ACTION ITEM
Each line below from the one containing "Verbs typically inflect" through the one containing "<!-- Interlanguage links" should be output exactly as it stands, and no other line should appear.

[Stored data entries]
Content starts

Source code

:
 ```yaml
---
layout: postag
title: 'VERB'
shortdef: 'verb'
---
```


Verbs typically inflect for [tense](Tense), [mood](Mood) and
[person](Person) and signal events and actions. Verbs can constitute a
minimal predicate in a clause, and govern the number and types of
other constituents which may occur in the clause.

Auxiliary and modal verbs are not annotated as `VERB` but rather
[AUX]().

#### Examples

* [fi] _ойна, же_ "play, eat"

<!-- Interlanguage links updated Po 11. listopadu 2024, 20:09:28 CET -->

Content ends
Content starts

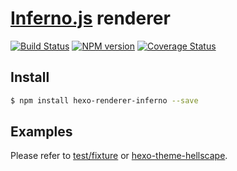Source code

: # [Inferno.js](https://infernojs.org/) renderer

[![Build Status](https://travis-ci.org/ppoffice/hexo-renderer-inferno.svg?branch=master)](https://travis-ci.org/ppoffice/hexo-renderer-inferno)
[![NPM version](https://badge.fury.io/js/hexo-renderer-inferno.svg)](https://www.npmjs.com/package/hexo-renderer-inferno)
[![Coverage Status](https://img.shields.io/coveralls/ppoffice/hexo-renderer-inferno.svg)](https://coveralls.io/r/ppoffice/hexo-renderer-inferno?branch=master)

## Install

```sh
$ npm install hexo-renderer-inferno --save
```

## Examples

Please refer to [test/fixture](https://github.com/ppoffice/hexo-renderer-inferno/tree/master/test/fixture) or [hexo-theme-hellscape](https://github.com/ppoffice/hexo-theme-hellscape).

Content ends
Content starts

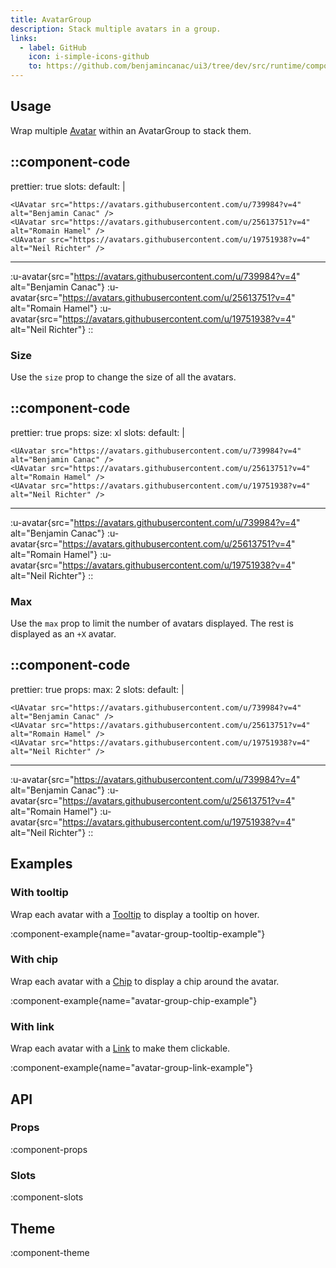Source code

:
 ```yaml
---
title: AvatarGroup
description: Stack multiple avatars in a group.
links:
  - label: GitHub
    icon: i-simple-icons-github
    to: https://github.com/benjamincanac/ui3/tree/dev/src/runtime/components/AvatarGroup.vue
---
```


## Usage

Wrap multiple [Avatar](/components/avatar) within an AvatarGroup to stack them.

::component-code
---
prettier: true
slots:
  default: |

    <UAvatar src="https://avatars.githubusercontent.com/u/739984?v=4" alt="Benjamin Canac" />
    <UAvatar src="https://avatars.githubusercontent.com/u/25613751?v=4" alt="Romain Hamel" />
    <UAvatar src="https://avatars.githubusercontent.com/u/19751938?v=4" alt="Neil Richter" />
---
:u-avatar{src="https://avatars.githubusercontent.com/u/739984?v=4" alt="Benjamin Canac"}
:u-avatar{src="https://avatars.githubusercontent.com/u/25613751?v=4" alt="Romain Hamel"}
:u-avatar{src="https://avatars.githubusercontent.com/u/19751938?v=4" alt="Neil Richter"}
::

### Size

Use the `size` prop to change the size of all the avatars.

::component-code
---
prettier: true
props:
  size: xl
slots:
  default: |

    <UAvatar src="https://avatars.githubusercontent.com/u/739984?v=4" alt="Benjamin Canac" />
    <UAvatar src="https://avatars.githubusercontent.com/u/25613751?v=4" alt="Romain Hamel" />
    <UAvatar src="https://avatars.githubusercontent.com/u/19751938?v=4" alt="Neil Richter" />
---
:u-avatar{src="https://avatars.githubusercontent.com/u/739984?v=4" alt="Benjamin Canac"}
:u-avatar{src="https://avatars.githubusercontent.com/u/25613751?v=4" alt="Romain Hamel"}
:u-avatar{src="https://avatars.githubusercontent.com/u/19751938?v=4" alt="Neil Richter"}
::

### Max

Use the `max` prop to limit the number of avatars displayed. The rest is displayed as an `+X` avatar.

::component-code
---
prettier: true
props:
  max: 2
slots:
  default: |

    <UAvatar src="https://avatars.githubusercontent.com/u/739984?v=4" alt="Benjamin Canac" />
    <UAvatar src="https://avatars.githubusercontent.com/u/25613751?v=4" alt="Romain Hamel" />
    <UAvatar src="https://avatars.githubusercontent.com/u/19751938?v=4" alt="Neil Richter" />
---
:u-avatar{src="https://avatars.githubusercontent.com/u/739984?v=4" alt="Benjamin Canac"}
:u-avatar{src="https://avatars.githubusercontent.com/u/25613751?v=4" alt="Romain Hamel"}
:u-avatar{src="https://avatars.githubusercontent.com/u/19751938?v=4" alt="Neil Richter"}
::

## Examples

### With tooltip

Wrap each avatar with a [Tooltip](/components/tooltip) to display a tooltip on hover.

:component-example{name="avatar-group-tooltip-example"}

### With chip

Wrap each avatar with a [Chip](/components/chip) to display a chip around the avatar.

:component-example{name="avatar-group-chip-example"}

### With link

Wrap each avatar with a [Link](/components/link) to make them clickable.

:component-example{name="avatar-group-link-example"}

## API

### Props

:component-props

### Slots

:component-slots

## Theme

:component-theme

Content ends

SOLUTION FOR THIS TASK
Verbs typically inflect for [tense](Tense), [mood](Mood) and
[person](Person) and signal events and actions. Verbs can constitute a
minimal predicate in a clause, and govern the number and types of
other constituents which may occur in the clause.

Auxiliary and modal verbs are not annotated as `VERB` but rather
[AUX]().

#### Examples

* [fi] _ойна, же_ "play, eat"

<!-- Interlanguage links updated Po 11. listopadu 2024, 20:09:28 CET -->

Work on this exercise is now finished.